If a line of the records contains the word "referrer", list it.

Material to process START

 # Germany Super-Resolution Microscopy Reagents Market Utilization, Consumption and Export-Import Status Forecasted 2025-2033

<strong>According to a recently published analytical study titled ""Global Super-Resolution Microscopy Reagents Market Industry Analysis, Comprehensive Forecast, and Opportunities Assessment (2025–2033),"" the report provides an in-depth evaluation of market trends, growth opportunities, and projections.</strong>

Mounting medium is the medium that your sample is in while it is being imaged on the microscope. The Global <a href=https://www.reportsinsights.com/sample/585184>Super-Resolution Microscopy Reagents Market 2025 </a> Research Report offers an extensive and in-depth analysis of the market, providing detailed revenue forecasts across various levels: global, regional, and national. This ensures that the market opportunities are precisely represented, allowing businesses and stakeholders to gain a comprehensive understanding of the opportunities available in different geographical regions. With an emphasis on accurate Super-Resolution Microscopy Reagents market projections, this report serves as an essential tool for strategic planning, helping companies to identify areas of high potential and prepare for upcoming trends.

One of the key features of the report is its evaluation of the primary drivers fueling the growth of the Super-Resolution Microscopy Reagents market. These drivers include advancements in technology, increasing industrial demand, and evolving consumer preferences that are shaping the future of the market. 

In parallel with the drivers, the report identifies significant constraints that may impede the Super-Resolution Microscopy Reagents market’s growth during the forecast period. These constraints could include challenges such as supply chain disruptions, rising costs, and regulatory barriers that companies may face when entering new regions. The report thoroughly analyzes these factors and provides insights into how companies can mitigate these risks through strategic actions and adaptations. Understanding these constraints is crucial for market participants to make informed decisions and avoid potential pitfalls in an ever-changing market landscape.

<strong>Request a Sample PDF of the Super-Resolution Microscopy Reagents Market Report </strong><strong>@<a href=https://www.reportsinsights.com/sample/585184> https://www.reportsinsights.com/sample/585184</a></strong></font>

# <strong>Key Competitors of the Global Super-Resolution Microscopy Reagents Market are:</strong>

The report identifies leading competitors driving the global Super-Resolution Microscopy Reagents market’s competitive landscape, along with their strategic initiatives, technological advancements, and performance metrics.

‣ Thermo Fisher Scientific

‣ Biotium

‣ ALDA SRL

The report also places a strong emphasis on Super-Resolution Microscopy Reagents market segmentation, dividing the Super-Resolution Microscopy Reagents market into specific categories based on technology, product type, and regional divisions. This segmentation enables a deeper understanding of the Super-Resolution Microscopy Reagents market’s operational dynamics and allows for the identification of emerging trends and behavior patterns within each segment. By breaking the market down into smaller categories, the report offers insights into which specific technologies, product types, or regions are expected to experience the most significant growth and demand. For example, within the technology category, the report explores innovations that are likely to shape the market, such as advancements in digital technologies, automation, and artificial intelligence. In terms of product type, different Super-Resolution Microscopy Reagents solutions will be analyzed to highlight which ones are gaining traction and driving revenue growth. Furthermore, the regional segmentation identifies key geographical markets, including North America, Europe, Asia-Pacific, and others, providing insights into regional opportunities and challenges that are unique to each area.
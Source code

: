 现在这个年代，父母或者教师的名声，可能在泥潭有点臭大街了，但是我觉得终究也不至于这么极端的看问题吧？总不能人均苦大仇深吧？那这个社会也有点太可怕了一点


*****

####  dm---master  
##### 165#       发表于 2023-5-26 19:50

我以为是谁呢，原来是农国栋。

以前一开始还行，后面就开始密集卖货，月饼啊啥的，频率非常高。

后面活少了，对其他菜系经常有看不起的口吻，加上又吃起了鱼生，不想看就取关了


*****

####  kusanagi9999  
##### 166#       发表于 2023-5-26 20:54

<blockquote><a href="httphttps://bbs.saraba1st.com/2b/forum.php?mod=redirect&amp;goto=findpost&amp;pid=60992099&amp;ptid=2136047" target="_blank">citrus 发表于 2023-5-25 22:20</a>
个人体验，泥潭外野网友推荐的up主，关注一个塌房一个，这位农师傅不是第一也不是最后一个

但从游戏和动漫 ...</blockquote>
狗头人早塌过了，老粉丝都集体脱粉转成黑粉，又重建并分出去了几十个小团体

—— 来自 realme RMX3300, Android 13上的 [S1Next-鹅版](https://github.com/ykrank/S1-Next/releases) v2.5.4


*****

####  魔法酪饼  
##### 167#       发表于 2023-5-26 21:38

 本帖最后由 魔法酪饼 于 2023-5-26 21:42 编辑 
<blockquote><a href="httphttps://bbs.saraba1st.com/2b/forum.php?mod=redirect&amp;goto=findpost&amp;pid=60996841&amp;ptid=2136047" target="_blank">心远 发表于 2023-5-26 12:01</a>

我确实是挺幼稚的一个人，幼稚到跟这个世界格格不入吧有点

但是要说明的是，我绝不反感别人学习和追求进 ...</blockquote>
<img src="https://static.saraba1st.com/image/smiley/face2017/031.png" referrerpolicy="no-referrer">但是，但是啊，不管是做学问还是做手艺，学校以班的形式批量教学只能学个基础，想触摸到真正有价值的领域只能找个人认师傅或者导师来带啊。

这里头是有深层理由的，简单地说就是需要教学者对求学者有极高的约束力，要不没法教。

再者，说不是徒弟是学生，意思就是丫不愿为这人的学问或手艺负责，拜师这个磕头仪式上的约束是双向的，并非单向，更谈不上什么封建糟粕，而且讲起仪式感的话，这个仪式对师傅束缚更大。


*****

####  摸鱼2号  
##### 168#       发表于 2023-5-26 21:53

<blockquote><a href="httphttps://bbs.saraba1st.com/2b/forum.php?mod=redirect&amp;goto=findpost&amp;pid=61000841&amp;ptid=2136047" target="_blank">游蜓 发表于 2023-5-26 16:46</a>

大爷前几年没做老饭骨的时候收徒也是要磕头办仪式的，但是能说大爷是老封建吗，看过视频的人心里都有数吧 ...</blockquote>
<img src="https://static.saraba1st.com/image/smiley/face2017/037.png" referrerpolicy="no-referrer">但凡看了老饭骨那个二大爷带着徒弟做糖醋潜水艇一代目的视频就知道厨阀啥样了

Material to process END

#### Answer box:
<img src="https://static.saraba1st.com/image/smiley/face2017/031.png" referrerpolicy="no-referrer">但是，但是啊，不管是做学问还是做手艺，学校以班的形式批量教学只能学个基础，想触摸到真正有价值的领域只能找个人认师傅或者导师来带啊。
<img src="https://static.saraba1st.com/image/smiley/face2017/037.png" referrerpolicy="no-referrer">但凡看了老饭骨那个二大爷带着徒弟做糖醋潜水艇一代目的视频就知道厨阀啥样了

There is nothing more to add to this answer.